Posto isto, diante da evidente falta de interesse de agir, julgo extinto o processo, forte no art. 267, VI do CPC. (…)"

Logo, se o titular do cartão não concordar com algum lançamento aposto na fatura, cabe a ele provar onde ocorreu o erro e apontar o valor correto.

"A função primordial do cartão de crédito, que é a de promover a expansão do crédito na economia popular, ficaria gravemente comprometida se não se desse valor ´probante aos extratos, faturas e outros documentos apresentados pela administradora do cartão como demonstrativo do débito do usuário para elidi-los, é preciso contra-prova idônea e robusta, não bastando impugnação vaga e genérica do valor cobrado." (TJRJ, Ap. 8.638/95, 2ª Câmara Cível, in:Jurídica On-Line. Loc. Cit.)

No entanto, havendo dúvida fundamentada, o emissor tem, considerando o art. 51, inciso IV, do Código de Defesa do Consumidor, que fazer prova da dívida não apenas mostrando a fatura mensal, mas também apresentando o comprovante de venda com a assinatura do titular do cartão, para que não reste dúvida sobre a autoria da transação.

Roubo, furto, perda ou extravio de cartão de crédito

Outros pontos controversos no sistema contratuais do cartão de crédito são as cláusulas que dispõem acerca da responsabilidade de transações contestadas e desconhecidas dos associados decorrente do uso fraudulento do plástico, que nada mais é do que a representação física da concessão de crédito. Este ocorre quando há a utilização do número gravado no plástico para aquisição de bem ou serviço por terceiros estranhos à relação jurídica, sem a autorização do associado, por meio de terminais manuais ou eletrônicos, telefone, Correios ou Internet.

A utilização indevida do plástico nos casos de perda, roubo, furto ou extravio ocorre quando o associado perde ou tem seu instrumento de crédito roubado, furtado ou extraviado, sem comunicar o fato imediatamente à Administradora ou ao Banco. Nestes casos, entende a corrente tradicional que a responsabilidade pelo pagamento das despesas é do titular, haja vista a exigência do pressuposto da culpa prevista no art. 1523 do Código Civil para responsabilização civil das pessoas jurídicas.
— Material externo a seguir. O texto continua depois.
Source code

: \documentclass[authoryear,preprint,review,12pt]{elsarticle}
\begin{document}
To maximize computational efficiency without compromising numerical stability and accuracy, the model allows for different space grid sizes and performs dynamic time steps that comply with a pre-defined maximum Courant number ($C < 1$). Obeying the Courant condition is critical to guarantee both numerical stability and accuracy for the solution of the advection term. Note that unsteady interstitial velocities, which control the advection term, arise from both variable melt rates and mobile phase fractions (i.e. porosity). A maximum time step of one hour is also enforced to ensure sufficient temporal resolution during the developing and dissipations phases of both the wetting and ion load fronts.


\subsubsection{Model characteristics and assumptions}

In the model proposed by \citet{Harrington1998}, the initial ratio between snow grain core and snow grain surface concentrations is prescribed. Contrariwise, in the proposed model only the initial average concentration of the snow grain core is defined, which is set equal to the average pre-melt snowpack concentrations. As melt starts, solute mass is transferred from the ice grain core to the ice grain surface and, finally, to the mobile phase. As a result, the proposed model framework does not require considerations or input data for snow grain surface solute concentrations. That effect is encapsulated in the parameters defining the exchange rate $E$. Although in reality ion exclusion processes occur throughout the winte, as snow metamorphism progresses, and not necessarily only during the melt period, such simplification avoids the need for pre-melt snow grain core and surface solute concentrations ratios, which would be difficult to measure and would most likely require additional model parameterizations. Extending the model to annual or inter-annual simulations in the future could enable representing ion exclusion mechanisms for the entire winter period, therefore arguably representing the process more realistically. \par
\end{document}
Assim manifestou-se o 1º Colégio Recursal da Comarca de São Paulo no processo n. º 5.747, ao julgar improcedente a ação em que a autora contestava a realização de despesas por terceiros com cartão furtado, fundamentando que "o cartão de crédito é meio de pagamento e cabe ao usuário todo o cuidado na sua conservação, o que é da essência do sistema. Não obstante, a autora em um local público culposamente deixou sua bolsa… (que continha o cartão)… ausentando-se por alguns minutos (fls. 4) e quando voltou constatou falta de vários objetos, mas não noticiou imediatamente o fato à ré, omissão que representa um segundo fato culposo. Logo, foi exclusivamente ela quem deu causa ao uso indevido por terceiro, nada podendo ser feito em sentido contrário pela ré". Ressalte-se que a comunicação do furto do cartão se deu mais de quarenta dias após o fato, impossibilitando que o banco adotasse qualquer providência impeditiva das operações efetivadas.
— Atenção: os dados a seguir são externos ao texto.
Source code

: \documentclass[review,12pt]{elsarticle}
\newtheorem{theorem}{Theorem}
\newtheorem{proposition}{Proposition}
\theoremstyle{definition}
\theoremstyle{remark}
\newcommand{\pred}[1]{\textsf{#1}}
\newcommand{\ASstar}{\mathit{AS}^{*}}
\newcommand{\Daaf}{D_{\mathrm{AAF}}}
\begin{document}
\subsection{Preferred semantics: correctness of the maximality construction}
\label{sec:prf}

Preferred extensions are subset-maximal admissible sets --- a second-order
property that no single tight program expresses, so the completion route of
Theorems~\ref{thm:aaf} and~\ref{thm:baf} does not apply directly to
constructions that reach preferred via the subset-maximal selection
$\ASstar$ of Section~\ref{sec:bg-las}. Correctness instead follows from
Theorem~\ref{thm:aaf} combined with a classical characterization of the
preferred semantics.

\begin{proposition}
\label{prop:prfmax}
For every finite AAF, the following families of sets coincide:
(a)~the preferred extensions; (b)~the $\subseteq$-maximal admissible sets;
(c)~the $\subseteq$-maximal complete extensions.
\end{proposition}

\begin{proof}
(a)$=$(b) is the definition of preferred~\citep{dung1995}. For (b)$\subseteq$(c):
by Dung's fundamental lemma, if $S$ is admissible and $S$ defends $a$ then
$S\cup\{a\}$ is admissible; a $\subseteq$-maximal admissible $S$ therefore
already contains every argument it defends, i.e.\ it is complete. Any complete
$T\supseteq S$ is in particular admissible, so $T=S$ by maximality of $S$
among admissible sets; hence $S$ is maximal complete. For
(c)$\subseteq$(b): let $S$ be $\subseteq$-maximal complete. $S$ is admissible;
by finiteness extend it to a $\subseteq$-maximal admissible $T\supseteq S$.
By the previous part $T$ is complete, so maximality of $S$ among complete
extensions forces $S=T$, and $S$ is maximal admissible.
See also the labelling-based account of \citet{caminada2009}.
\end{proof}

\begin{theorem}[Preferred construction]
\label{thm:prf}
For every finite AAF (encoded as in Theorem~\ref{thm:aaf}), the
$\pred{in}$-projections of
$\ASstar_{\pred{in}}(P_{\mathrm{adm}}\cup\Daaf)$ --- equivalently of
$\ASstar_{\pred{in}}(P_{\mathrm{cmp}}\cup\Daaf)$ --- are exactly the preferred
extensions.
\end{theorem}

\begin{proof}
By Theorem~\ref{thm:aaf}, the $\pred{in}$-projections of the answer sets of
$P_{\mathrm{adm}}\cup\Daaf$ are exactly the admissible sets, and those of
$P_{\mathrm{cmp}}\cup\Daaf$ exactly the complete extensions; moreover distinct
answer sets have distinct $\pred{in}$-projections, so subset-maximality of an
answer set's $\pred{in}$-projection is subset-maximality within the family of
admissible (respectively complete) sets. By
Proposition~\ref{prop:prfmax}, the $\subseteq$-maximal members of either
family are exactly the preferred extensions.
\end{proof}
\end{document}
No Estado do Rio de Janeiro, também há decisão análoga, como a proferida no processo n. º 00/20614-5, em que o emérito julgador concluiu não assistir razão à autora, já que "incumbia a mesma, por força do contrato celebrado com a ré, informar o furto de seu cartão de crédito, a fim de que o réu adotasse as medidas protetivas de seu direito, deixando de creditar as compras porventura realizadas por terceiros, estranhos à relação jurídica formada entre as partes".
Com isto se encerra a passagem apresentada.